═══ Excerpted data

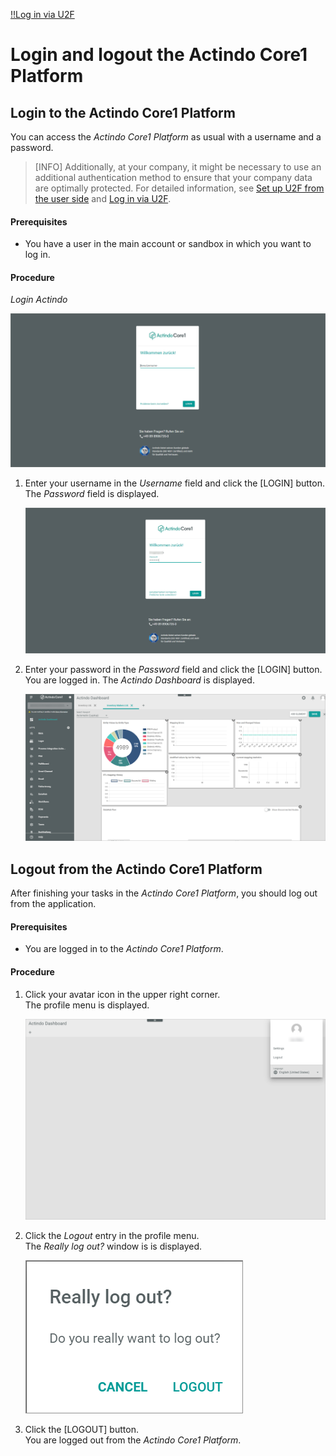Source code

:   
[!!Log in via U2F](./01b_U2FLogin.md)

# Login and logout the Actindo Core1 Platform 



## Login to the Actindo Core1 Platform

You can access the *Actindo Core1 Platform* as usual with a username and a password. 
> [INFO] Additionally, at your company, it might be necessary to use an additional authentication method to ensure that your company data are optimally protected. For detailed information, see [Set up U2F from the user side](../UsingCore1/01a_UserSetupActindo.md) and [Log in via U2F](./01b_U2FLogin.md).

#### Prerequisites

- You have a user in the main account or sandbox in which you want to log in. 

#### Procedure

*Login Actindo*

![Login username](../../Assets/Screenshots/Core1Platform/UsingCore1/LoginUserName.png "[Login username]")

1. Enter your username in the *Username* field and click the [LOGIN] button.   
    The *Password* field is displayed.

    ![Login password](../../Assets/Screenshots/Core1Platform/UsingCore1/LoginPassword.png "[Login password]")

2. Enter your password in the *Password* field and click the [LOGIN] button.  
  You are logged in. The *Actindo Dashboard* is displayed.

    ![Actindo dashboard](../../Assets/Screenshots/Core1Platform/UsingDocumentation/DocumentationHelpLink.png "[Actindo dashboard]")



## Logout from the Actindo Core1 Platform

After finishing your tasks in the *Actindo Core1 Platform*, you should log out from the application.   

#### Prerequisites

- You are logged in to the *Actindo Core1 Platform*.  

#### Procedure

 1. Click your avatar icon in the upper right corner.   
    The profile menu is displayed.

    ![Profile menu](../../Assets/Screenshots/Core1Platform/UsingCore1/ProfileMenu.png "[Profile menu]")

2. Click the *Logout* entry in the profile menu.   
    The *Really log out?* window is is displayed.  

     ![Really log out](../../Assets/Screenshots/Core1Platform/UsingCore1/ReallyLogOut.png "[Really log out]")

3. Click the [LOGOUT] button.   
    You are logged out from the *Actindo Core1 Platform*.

══════
═══ Excerpted data

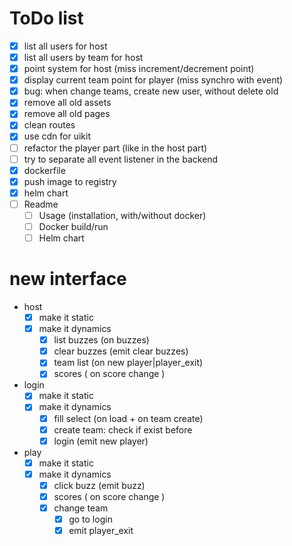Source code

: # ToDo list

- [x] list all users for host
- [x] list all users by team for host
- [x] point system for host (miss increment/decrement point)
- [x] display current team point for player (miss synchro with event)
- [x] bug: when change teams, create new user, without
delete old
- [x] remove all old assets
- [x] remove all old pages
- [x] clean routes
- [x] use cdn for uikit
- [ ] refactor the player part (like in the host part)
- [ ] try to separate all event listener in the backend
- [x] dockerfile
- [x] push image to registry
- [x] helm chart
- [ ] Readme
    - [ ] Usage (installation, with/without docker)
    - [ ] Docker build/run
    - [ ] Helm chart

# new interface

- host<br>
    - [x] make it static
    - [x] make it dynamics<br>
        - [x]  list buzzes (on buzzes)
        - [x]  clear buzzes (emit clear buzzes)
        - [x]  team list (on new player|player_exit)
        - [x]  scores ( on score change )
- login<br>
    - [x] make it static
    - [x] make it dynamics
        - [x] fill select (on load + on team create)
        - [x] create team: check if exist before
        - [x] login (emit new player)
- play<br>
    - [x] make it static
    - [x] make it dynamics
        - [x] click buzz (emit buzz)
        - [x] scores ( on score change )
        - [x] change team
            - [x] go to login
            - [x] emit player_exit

══════
═══ Excerpted data

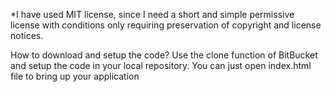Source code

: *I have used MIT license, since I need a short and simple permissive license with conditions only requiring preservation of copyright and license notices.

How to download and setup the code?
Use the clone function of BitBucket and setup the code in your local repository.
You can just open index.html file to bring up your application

══════

= Required work =
Using the data above, print exactly the lines from the line that contains "## Logout from the Actindo Core1 Platform" through the line that contains "You are logged out", with both included.

= Expected answer =
## Logout from the Actindo Core1 Platform

After finishing your tasks in the *Actindo Core1 Platform*, you should log out from the application.   

#### Prerequisites

- You are logged in to the *Actindo Core1 Platform*.  

#### Procedure

 1. Click your avatar icon in the upper right corner.   
    The profile menu is displayed.

    ![Profile menu](../../Assets/Screenshots/Core1Platform/UsingCore1/ProfileMenu.png "[Profile menu]")

2. Click the *Logout* entry in the profile menu.   
    The *Really log out?* window is is displayed.  

     ![Really log out](../../Assets/Screenshots/Core1Platform/UsingCore1/ReallyLogOut.png "[Really log out]")

3. Click the [LOGOUT] button.   
    You are logged out from the *Actindo Core1 Platform*.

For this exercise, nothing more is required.